I haven’t played The Wolf Among Us yet but am queuing that up. Soon as it goes on sale on steam.

9 Comments

  1. Izlain

    TWAU was on sale on the Humble Store yesterday, might still be able to get it (that provides steam keys).

    Season 2 did seem to have less impact than Season 1 when it comes to choice. I think it was still very well done though, and I really love the world of TWD and the way the games have played out. It’s awesome that they’re going to keep running with it, and I love the episodic nature, as it gives me something new to play every couple of months.

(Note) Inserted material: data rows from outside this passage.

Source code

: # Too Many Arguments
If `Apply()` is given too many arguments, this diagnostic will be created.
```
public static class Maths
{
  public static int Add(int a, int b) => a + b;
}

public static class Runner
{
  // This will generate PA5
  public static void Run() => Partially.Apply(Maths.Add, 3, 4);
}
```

    I will agree with you that the people around Clem confide in her too much, but that’s to make the player feel in control, despite being a kid. If they would have made you play oh say Luke or Kenny, that wouldn’t have been an issue.

    Reply
    1. Isey

      It’s a minor complaint at best, it is fantastic. Would have been neat to do it through Kenny (or Luke) – Kenny preferably because he was fleshed out well in the first game. I just don’t think I could play as “his style” that was pretty clear in both series!

      Reply
  2. Izlain

    Just checked, it’s $10 for the season as opposed to $25 regular price. GO GET IT 😀

    Reply
    1. Isey

      I checked – $25 on my end – weird.. Steam?

      Reply
      1. Izlain

        No on the Humblebundle store.

        Reply
        1. Isey

          Score – thanks! And I failed reading comprehension. Just noticed you already told me that. I was reading it on a phone. My bad.

          Reply
          1. Izlain

            It felt like an echo, but that’s okay. Looking forward to seeing what you think. I loved TWAU. You can read my playthrough when you get done with yours 🙂

  3. Jasyla

    I felt like all the characters went completely off the rails in the last 2 chapters. In episodes 1-3 there was a big bad to rally against but once that thread ended, I felt that the writers didn’t really know where to take the story. All the characters started making really dumb, irrational decisions that weren’t really backed up by anything that had happened previously in the game.

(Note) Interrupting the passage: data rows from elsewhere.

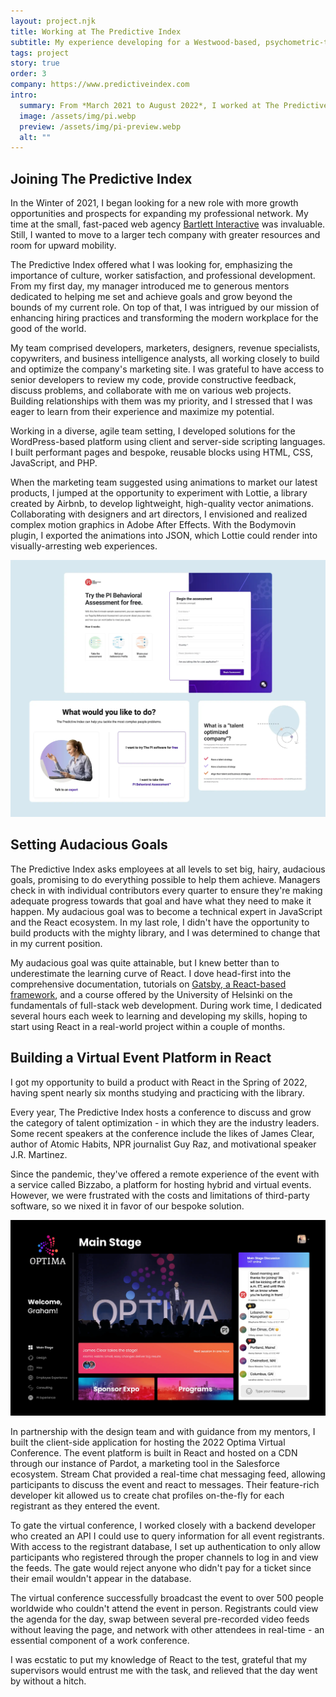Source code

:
 ```yaml
---
layout: project.njk
title: Working at The Predictive Index
subtitle: My experience developing for a Westwood-based, psychometric-testing company.
tags: project
story: true
order: 3
company: https://www.predictiveindex.com
intro:
  summary: From *March 2021 to August 2022*, I worked at The Predictive Index, a psychometric-testing company that creates software to analyze the behaviors and motivations of individuals and their teams. Developing web solutions in cross-functional teams, I deepened my collaborative coding skills, pushed my full-stack knowledge, and learned to advocate for accessibility in a fast-paced, results-driven environment.
  image: /assets/img/pi.webp
  preview: /assets/img/pi-preview.webp
  alt: ""
---
```


## Joining The Predictive Index

In the Winter of 2021, I began looking for a new role with more growth opportunities and prospects for expanding my professional network. My time at the small, fast-paced web agency <a href="/projects/bartlett/">Bartlett Interactive</a> was invaluable. Still, I wanted to move to a larger tech company with greater resources and room for upward mobility. 

The Predictive Index offered what I was looking for, emphasizing the importance of culture, worker satisfaction, and professional development. From my first day, my manager introduced me to generous mentors dedicated to helping me set and achieve goals and grow beyond the bounds of my current role. On top of that, I was intrigued by our mission of enhancing hiring practices and transforming the modern workplace for the good of the world.

My team comprised developers, marketers, designers, revenue specialists, copywriters, and business intelligence analysts, all working closely to build and optimize the company's marketing site. I was grateful to have access to senior developers to review my code, provide constructive feedback, discuss problems, and collaborate with me on various web projects. Building relationships with them was my priority, and I stressed that I was eager to learn from their experience and maximize my potential.

Working in a diverse, agile team setting, I developed solutions for the WordPress-based platform using client and server-side scripting languages. I built performant pages and bespoke, reusable blocks using HTML, CSS, JavaScript, and PHP.

When the marketing team suggested using animations to market our latest products, I jumped at the opportunity to experiment with Lottie, a library created by Airbnb, to develop lightweight, high-quality vector animations. Collaborating with designers and art directors, I envisioned and realized complex motion graphics in Adobe After Effects. With the Bodymovin plugin, I exported the animations into JSON, which Lottie could render into visually-arresting web experiences.

<img class="content-img" src="/assets/img/pi-examples.webp" alt="">

## Setting Audacious Goals

The Predictive Index asks employees at all levels to set big, hairy, audacious goals, promising to do everything possible to help them achieve. Managers check in with individual contributors every quarter to ensure they're making adequate progress towards that goal and have what they need to make it happen. My audacious goal was to become a technical expert in JavaScript and the React ecosystem. In my last role, I didn't have the opportunity to build products with the mighty library, and I was determined to change that in my current position.

My audacious goal was quite attainable, but I knew better than to underestimate the learning curve of React. I dove head-first into the comprehensive documentation, tutorials on <a href="/posts/simplicity/">Gatsby, a React-based framework</a>, and a course offered by the University of Helsinki on the fundamentals of full-stack web development. During work time, I dedicated several hours each week to learning and developing my skills, hoping to start using React in a real-world project within a couple of months.

## Building a Virtual Event Platform in React

I got my opportunity to build a product with React in the Spring of 2022, having spent nearly six months studying and practicing with the library.

Every year, The Predictive Index hosts a conference to discuss and grow the category of talent optimization - in which they are the industry leaders. Some recent speakers at the conference include the likes of James Clear, author of Atomic Habits, NPR journalist Guy Raz, and motivational speaker J.R. Martinez.

Since the pandemic, they've offered a remote experience of the event with a service called Bizzabo, a platform for hosting hybrid and virtual events. However, we were frustrated with the costs and limitations of third-party software, so we nixed it in favor of our bespoke solution.

<img class="content-img" src="/assets/img/optima.webp" alt="">

In partnership with the design team and with guidance from my mentors, I built the client-side application for hosting the 2022 Optima Virtual Conference. The event platform is built in React and hosted on a CDN through our instance of Pardot, a marketing tool in the Salesforce ecosystem. Stream Chat provided a real-time chat messaging feed, allowing participants to discuss the event and react to messages. Their feature-rich developer kit allowed us to create chat profiles on-the-fly for each registrant as they entered the event.

To gate the virtual conference, I worked closely with a backend developer who created an API I could use to query information for all event registrants. With access to the registrant database, I set up authentication to only allow participants who registered through the proper channels to log in and view the feeds. The gate would reject anyone who didn't pay for a ticket since their email wouldn't appear in the database.

The virtual conference successfully broadcast the event to over 500 people worldwide who couldn't attend the event in person. Registrants could view the agenda for the day, swap between several pre-recorded video feeds without leaving the page, and network with other attendees in real-time - an essential component of a work conference.

I was ecstatic to put my knowledge of React to the test, grateful that my supervisors would entrust me with the task, and relieved that the day went by without a hitch.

    I agree about how choice seemed to matter less in this game. (Spoiler warning) I remember seeing graphics of the ending of TDW S1 and seeing how some people ended up with just one extra person alive starting the final chapter, while some (like I did) had a whole party of companions. In S2, as you said, people were going to die no matter what choices you made. Besides the final choice you make, I don’t think going back through the game and doing things differently would make much of an impact on how things played out.

    Reply
    1. Isey (Post author)

      I think some of the deaths (like Luke’s) was for killing purposes only. It was weak, and felt meaningless – especially for such a major character. I would have thought his death should have been more impactful. (personal opinion)

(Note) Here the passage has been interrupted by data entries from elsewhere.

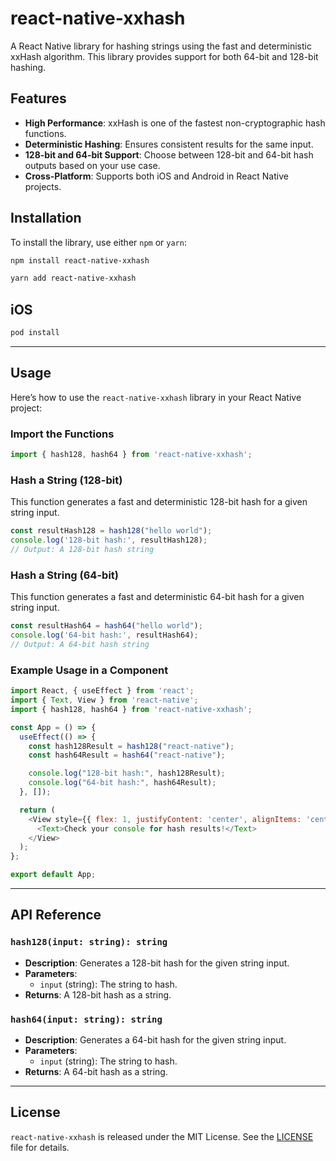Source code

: # react-native-xxhash

A React Native library for hashing strings using the fast and deterministic xxHash algorithm. This library provides support for both 64-bit and 128-bit hashing.

## Features

- **High Performance**: xxHash is one of the fastest non-cryptographic hash functions.
- **Deterministic Hashing**: Ensures consistent results for the same input.
- **128-bit and 64-bit Support**: Choose between 128-bit and 64-bit hash outputs based on your use case.
- **Cross-Platform**: Supports both iOS and Android in React Native projects.

## Installation

To install the library, use either `npm` or `yarn`:

```sh
npm install react-native-xxhash
```

```sh
yarn add react-native-xxhash
```

## iOS
```sh
pod install
```

---

## Usage

Here’s how to use the `react-native-xxhash` library in your React Native project:

### Import the Functions
```javascript
import { hash128, hash64 } from 'react-native-xxhash';
```

### Hash a String (128-bit)
This function generates a fast and deterministic 128-bit hash for a given string input.

```javascript
const resultHash128 = hash128("hello world");
console.log('128-bit hash:', resultHash128);
// Output: A 128-bit hash string
```

### Hash a String (64-bit)
This function generates a fast and deterministic 64-bit hash for a given string input.

```javascript
const resultHash64 = hash64("hello world");
console.log('64-bit hash:', resultHash64);
// Output: A 64-bit hash string
```

### Example Usage in a Component
```javascript
import React, { useEffect } from 'react';
import { Text, View } from 'react-native';
import { hash128, hash64 } from 'react-native-xxhash';

const App = () => {
  useEffect(() => {
    const hash128Result = hash128("react-native");
    const hash64Result = hash64("react-native");

    console.log("128-bit hash:", hash128Result);
    console.log("64-bit hash:", hash64Result);
  }, []);

  return (
    <View style={{ flex: 1, justifyContent: 'center', alignItems: 'center' }}>
      <Text>Check your console for hash results!</Text>
    </View>
  );
};

export default App;
```

---

## API Reference

### `hash128(input: string): string`
- **Description**: Generates a 128-bit hash for the given string input.
- **Parameters**:
  - `input` (string): The string to hash.
- **Returns**: A 128-bit hash as a string.

### `hash64(input: string): string`
- **Description**: Generates a 64-bit hash for the given string input.
- **Parameters**:
  - `input` (string): The string to hash.
- **Returns**: A 64-bit hash as a string.

---

## License

`react-native-xxhash` is released under the MIT License. See the [LICENSE](LICENSE) file for details.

      I agree somewhat on the off the rails part but I really think they meant to show Kenny’s impact on the rest of the group as tearing them apart – which lead to the group wanting to steal the truck and leave, and what not. I took it as that way but agree they could have made that more substantial to make it clearer.

      The experience was still overwhelmingly positive and I’m curious who is the lead next one – they would be smart to use Kenny or Jane, but thats a 50/50 split.

      I think they need to mix it up and do two concurrent storylines that intertwine throughout.